FASTER When he set a new 100m world record of 9.58 seconds at the World Championships in 2009, Bolt reached a top speed of just under 28mph.
HIGHER At 6ft 5in, Bolt is the tallest world-class sprinter in history. He completes the 100m with just 40 or 41 giant strides.
STRONGER Bolt averages six meals a day, his diet consisting of 60 per cent protein, 30 per cent carbs and 10 per cent fats. His fluid intake includes the occasional reward of Guinness with Red Bull.
It was as if the world had turned a little on its axis when the news came through. In the blistering Jamaican sunshine, Usain Bolt had been beaten in both the 100m and 200m. He hadn’t made a false start, or pulled up with an injury, he’d been defeated fair and square at the Olympic trials by Yohan Blake, his 22-year-old training partner.
There are few things that are guaranteed in international sport, but the one thing that seemed certain was that Bolt was the fastest man on Earth. He’d smashed the 100m world record in Beijing four years ago, then smashed it again and smashed it again. Now, suddenly, with the London Olympics just weeks away, the man nicknamed Lightning Bolt wasn’t running like the fastest man in the world. He wasn’t even running like the fastest man in Jamaica!
“Usain has been kind to me. He’s my friend and great training partner – he pushes me on, he motivates me. He is a good person,” says Blake, clearly still a believer in his training partner’s powers, even if he has just beaten Bolt twice in two days. “He will be ready for the Olympics and we will both run as fast as we can in London.”
Bolt now faces a battle for gold in August, and Blake isn’t his only challenger. Third in the Jamaican trials with 9.88 seconds was Asafa Powell, the forgotten man of sprinting, though not forgotten by Blake, who urges RT not to overlook Powell: “Maybe we could sweep the medals.” Powell held the 100m world record before Bolt, and sees himself as a real contender in London.
Meanwhile, across the Caribbean, great times were being run at the US Olympic trials, with the winner, 2004 Olympic champion Justin Gatlin, crossing the line in 9.80 seconds, 0.06 faster than Bolt ran in Jamaica. The London Games will be Gatlin’s first Olympics since his Athens gold and 2006 doping ban. The statistics from the trials make Blake number one contender with 9.75 seconds, followed by Gatlin, then Bolt.

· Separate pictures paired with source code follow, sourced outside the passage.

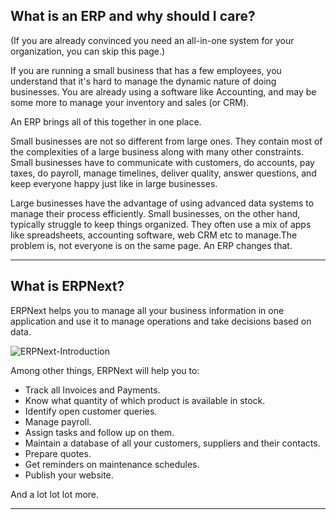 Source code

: ## What is an ERP and why should I care?

(If you are already convinced you need an all-in-one system for your
organization, you can skip this page.)

If you are running a small business that has a few employees, you understand
that it's hard to manage the dynamic nature of doing businesses. You are
already using a software like Accounting, and may be some more to manage your
inventory and sales (or CRM).

An ERP brings all of this together in one place.

Small businesses are not so different from large ones. They contain most of
the complexities of a large business along with many other constraints. Small
businesses have to communicate with customers, do accounts, pay taxes, do
payroll, manage timelines, deliver quality, answer questions, and keep
everyone happy just like in large businesses.

Large businesses have the advantage of using advanced data systems to manage
their process efficiently. Small businesses, on the other hand, typically
struggle to keep things organized. They often use a mix of apps like
spreadsheets, accounting software, web CRM etc to manage.The problem is, not
everyone is on the same page. An ERP changes that.

* * *

## What is ERPNext?

ERPNext helps you to manage all your business information in one application
and use it to manage operations and take decisions based on data.

![ERPNext-Introduction](assets/frappe_io/images/erpnext/erpnext-introduction.png)

Among other things, ERPNext will help you to:

  * Track all Invoices and Payments.
  * Know what quantity of which product is available in stock.
  * Identify open customer queries.
  * Manage payroll.
  * Assign tasks and follow up on them.
  * Maintain a database of all your customers, suppliers and their contacts.
  * Prepare quotes.
  * Get reminders on maintenance schedules.
  * Publish your website.

And a lot lot lot more.

* * *
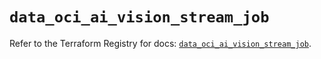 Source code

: # `data_oci_ai_vision_stream_job`

Refer to the Terraform Registry for docs: [`data_oci_ai_vision_stream_job`](https://registry.terraform.io/providers/oracle/oci/7.19.0/docs/data-sources/ai_vision_stream_job).
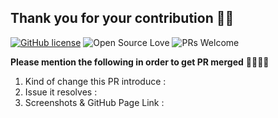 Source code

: ## Thank you for your contribution 🤩🤩 

[![GitHub license](https://img.shields.io/badge/license-MIT-blue.svg)](LICENSE) ![Open Source Love](https://badges.frapsoft.com/os/v2/open-source.svg?v=103)  ![PRs Welcome](https://img.shields.io/badge/PRs-welcome-green.svg)




**Please mention the following in order to get PR merged**  🙌🏻🙌🏻 


<!-- 1. E.g. Is it a new feature, bugfix, code improvement etc. ? Add some description. -->
<!-- 2. Mention the issue number using # -->
<!-- 3. Please add appropriate screenshots & GitHub page link to track the changes. -->



1. Kind of change this PR introduce :
2. Issue it resolves : 
3. Screenshots & GitHub Page Link : 
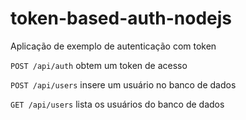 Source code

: # token-based-auth-nodejs
Aplicação de exemplo de autenticação com token

`POST /api/auth` obtem um token de acesso

`POST /api/users` insere um usuário no banco de dados

`GET /api/users` lista os usuários do banco de dados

But that’s not all… second in the US trials with 9.86 was Tyson Gay, still the second-fastest man in history over 100m, but who was hampered by injury in Beijing. If he can make the starting line injury-free, he’ll be a serious medal contender. So there are five men who could win gold in London: it could be the greatest 100m ever run.
The most interesting of the challengers for Bolt’s crown is Blake because at 22 he’s so young, and because he has been training with Bolt at Racers Track Club in Kingston. In the summer of 2008, Blake was just 18 and didn’t even make the Jamaican team for Beijing. But after the Olympics he moved to Kingston to train with Glen Mills, Bolt’s coach. He worked so hard, every day (in contrast to the much more laidback Bolt), that Bolt nicknamed him “the Beast”.
“Usain is not finished,” says Blake and he’s right. Bolt is only 25 and he wasn’t trying to win in Jamaica – he was trying to qualify, and he did that. Added to which he’s running pretty much how he ran before Beijing: then, in eight 100m races, he went under 9.80 twice and ran 9.85 at trials. This time he has run seven times and gone sub-9.80 twice, running 9.86 at the trials.
“Usain is on track,” says Mills. “He has the experience and ability to run fastest in the big races, when it matters. I’m not worried.”